Monday, March 20, 2017

The author of "HERMAN MELVILLE, VOLUME 1" is amused.


This is 27 March--an issue that has not arrived here on the Pacific yet.

“Herman Melville, Volume I”
www.newyorker.com
Fiction: “Good teeth, she’s learned, are like a passport: they helped you cross borders.”

A few excerpts:





"Evan’s pack is way too heavy. What feels like bricks, she knows, are books. One of them, a hardcover, is biting into her shoulder.

Are you going to read them? she’d asked him. He said yes, he’d definitely read them—but later, when they were settled, when it was warmer. Maybe in April, he said.
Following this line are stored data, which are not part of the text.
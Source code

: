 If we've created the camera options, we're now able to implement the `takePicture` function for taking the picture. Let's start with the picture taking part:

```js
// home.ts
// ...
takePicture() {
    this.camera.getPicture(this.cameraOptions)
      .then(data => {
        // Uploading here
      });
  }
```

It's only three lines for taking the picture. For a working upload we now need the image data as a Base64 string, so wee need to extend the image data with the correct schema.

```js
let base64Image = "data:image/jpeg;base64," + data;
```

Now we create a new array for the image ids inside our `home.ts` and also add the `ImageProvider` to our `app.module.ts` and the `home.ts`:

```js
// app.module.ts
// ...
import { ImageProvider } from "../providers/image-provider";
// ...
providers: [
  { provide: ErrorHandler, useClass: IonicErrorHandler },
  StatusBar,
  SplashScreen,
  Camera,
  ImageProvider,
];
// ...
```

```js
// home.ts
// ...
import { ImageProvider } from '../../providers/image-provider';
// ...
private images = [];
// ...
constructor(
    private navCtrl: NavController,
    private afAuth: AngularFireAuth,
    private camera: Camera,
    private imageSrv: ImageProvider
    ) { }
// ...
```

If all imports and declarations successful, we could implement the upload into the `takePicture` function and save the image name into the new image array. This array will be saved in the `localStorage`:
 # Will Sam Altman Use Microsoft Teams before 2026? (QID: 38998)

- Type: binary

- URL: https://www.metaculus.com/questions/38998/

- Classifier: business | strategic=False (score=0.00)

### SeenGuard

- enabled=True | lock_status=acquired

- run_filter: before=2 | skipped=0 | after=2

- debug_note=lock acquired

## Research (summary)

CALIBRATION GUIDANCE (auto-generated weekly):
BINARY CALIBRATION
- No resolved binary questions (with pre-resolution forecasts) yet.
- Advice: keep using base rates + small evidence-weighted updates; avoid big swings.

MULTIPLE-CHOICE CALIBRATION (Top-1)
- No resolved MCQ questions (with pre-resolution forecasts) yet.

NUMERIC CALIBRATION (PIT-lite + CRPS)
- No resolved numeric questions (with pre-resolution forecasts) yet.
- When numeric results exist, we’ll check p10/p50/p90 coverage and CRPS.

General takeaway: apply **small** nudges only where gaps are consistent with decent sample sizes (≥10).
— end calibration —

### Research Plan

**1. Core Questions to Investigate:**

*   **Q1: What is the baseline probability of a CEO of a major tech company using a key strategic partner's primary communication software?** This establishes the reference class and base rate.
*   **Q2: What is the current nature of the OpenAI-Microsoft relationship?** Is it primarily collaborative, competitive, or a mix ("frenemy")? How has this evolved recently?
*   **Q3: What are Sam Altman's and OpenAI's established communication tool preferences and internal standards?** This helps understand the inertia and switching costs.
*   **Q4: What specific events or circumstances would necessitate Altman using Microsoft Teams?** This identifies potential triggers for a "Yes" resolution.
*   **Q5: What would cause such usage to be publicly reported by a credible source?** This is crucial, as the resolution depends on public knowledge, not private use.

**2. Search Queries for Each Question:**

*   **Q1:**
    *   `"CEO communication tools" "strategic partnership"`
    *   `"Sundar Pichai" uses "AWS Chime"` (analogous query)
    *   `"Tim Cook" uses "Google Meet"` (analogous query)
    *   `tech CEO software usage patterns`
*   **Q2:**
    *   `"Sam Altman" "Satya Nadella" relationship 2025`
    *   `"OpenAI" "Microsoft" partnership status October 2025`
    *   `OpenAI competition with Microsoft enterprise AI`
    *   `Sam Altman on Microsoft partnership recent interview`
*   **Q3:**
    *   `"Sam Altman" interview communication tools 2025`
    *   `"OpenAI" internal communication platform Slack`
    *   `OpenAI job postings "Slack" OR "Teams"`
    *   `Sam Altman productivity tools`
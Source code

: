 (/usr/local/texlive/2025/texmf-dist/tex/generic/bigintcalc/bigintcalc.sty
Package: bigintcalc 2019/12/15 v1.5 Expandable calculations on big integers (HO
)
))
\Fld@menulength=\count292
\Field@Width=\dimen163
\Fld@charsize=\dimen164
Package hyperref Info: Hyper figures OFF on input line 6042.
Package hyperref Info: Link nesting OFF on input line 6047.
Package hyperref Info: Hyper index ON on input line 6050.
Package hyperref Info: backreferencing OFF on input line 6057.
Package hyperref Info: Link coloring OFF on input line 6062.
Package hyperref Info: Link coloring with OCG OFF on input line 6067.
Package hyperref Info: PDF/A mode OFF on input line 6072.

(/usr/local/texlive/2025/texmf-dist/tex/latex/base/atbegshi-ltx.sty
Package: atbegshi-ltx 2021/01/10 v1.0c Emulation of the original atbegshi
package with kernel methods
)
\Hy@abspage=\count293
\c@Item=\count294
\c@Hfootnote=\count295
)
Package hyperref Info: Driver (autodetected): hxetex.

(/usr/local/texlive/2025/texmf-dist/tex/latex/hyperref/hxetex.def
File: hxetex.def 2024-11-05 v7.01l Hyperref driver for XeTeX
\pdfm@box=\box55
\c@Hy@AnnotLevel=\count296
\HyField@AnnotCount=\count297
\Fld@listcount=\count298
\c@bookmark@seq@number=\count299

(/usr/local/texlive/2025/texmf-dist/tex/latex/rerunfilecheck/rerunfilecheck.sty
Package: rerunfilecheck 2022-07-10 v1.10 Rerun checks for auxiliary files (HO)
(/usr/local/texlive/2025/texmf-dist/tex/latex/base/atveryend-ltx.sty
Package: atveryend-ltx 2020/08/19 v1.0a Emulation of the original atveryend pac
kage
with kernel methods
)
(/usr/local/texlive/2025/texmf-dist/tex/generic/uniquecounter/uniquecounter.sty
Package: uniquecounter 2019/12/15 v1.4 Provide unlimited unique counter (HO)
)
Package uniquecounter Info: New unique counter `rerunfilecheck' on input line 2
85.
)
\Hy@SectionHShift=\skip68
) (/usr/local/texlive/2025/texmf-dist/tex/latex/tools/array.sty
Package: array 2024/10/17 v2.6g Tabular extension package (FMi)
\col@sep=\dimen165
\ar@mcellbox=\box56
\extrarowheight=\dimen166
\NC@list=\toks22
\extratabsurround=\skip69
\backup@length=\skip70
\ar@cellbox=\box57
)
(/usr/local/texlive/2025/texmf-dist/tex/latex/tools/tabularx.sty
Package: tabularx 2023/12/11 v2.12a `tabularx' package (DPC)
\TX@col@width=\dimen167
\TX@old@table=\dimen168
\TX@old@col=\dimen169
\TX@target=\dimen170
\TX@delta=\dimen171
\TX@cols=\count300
There’s a diet book, a book about car repair, a biography of the guy who wrote “Moby-Dick.” The biography is nearly a thousand pages long, even though it’s only Volume I—just the first thirty years of Melville’s life. She assumes it’s pre-“Moby-Dick,” because who writes something like “Moby-Dick” before they’re thirty. Evan was already twenty-three, and she’s used up only a few years less. It was unlikely that either of them would accomplish much, at this rate. She’s never even read “Moby-Dick,” though of course she knows it’s about a whale. Man against nature. She recalls the phrase from school."



"The girl isn’t sure what to say. She thinks to tell the truth, say that she’s stolen a roll of toilet paper. Instead, she asks the woman if she’s ever read “Moby-Dick.”

“Oh God, yes,” the woman says. “Dreadful book.”